Hazañas bélicas

Ayer se nos fue Rafael Martínez Simáncas. No como del rayo, que diría Miguel Hernández si no con una muerte anunciada más en el estilo de García Márquez, con quien compartió el amor por este oficio. A Rafa se le llevó una larga enfermedad, una leucemia contra la que luchó durante largo tiempo y con la que aprendió a convivir. O quizás, cuando se habla de una enfermedad que camina al mismo paso que la muerte, lo correcto sería decir coexistir. Una relación de la que el verbo fácil y la ágil pluma de Rafa nos dio buena cuenta en los últimos meses.

Pero que difícil se hace convivir con la enfermedad. Sobre todo cuando el mal lo padecen unos pocos y encima solo reside en sus maltrechos cerebros. Al mismo tiempo que a Rafa se le apagaba la vida en un hospital de Madrid, en algunos despachos de Barcelona intentaban quitársela a sus convecinos.

“Me vas a quitar la vida”, nos espetaban nuestras madres cuando liábamos alguna, ¿se acuerdan?. Ahora esa sentencia, tantas veces repetida en boca materna, va a empezar a sonar en los hogares catalanes solo que esta vez irá dirigida a los continuos disparates de la Asamblea Nacional Catalana. El último, cumpliendo con el manual básico que todo nacionalista que se precie debe seguir a pies juntillas, ha sido crearse una amenaza. Tan aparentemente manifiesta, como para encontrar la necesidad de promover la creación de un ejército. Ya no les vale alquilar los servicios de las Fuerzas Armadas galas, ahora quieren el suyo propio.

Hasta una red de espías, ¡que no falté de nada!. Ah! si, un grupo de aguerridos especialistas en liberar catalanes secuestrado en algún lugar del extranjero al que todavía no son capaces de dibujarle fronteras. La verdad es que a mi se me hace más fácil pensar en catalanes huyendo de la imbecilidad que secuestrados por no se sabe muy bien que huestes de malandrines en una suerte de guerra de guerrillas, supuestamente patrocinada desde Madrid. No hay nada que más venda en el imaginario nacionalista que tener el enemigo a las puertas de casa.

Una modalidad de combate que en estos días también sale de las trincheras para instalarse en los despachos. Mientras que Rubalcaba busca reciclarse en los últimos avances químicos antes de que le pille el toro y su reentré en la Complutense le coja desactualizado, el aparato de PSOE ya ha puesto en marcha su particular guerra por dirigir un partido que prefiere perder un hombre de estado en pos de que alguna cara nueva gane unas elecciones a las que han sido llamados todos sus afiliados. Un hombre, un voto. Y una mujer, otro, por supuesto.

Eso si, si al rostro del candidato se le maquilla con los tonos de moda, esos que marcan los barones del partido, en la foto se sale mucho más guapo. Si no que se lo digan al candidato Madina a quien Susana Díaz, paradigma de la supuesta renovación socialista, no ha querido enseñarle sus secretos de belleza no vaya a ser que el electorado se incliné en una dirección distinta a la que se quiere marcar desde la calle Ferraz.

Y mientras que unos políticos se meten a jugadores de Risk, y otros se apuntan al proceso renovador, el ciudadano de a pie sigue sin encontrar consuelo. Ni siquiera a los parados catalanes les ha hecho ilusión la creación de su nuevo ejército con el que llegarían, digo yo, un buen número de puestos de trabajo. Bastante tiene uno ya con intentar llegar a final de mes y alimentar a sus hijos en un drama que se acrecienta como para perder el tiempo en soflamas nacionalistas. Ya lo decía el Padre Ángel en este mismo periódico, en España, el hambre se escribe con H mayúscula.
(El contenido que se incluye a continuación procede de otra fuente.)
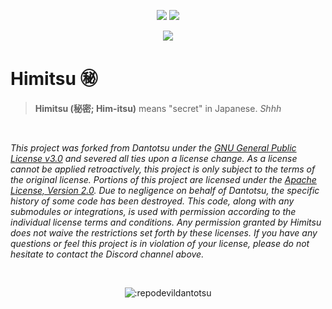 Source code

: <p align="center">
   <img src="https://img.shields.io/badge/platforms-android-blueviolet?style=for-the-badge"/>
   <a href="https://github.com/RepoDevil/Himitsu/releases"><img src="https://img.shields.io/github/actions/workflow/status/RepoDevil/TsubakiBuilder/tsubaki.yml?color=%233DDC84&logo=android&logoColor=%23fff&style=for-the-badge"></a>
</p>
<p align="center">
   <a href="https://discord.gg/vnrhgrt"><img src="https://invidget.switchblade.xyz/vnrhgrt"></a>
</p>

# **Himitsu** ㊙️

> **Himitsu (秘密; Him-itsu)** means "secret" in Japanese. *Shhh*


<br />
<p>
  <i>
    This project was forked from Dantotsu under the <a href="LICENSE.md">GNU General Public License v3.0</a> and severed all ties upon a license change. As a license cannot be applied retroactively, this project is only subject to the terms of the original license. Portions of this project are licensed under the <a href="LICENSE.md#L680">Apache License, Version 2.0</a>. Due to negligence on behalf of Dantotsu, the specific history of some code has been destroyed. This code, along with any submodules or integrations, is used with permission according to the individual license terms and conditions. Any permission granted by Himitsu does not waive the restrictions set forth by these licenses. If you have any questions or feel this project is in violation of your license, please do not hesitate to contact the Discord channel above.
  </i>
</p>
<br />

<p align="center">
<img src="https://count.getloli.com/get/@:repodevildantotsu" alt=":repodevildantotsu" />
</p>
Lo que hacen las familias de los más de cuatro millones de parados españoles si son hazañas bélicas y no las que libraba el sargento Gorila, aquel soldado de aspecto simiesco al que el nombre le venía que ni pintado, y que nos hacia vibrar sobre el papel de aquellos cómics apaisados de nuestra infancia. Rá-tá-tá-tá-tá, ¡Jó! ¡Vaya tardes pasábamos entre viñeta y viñeta!. Lastima que haya gente instalada aún en la ensoñación del “tebeo” y pretenda convertir este país en su particular 13 rué del percebe.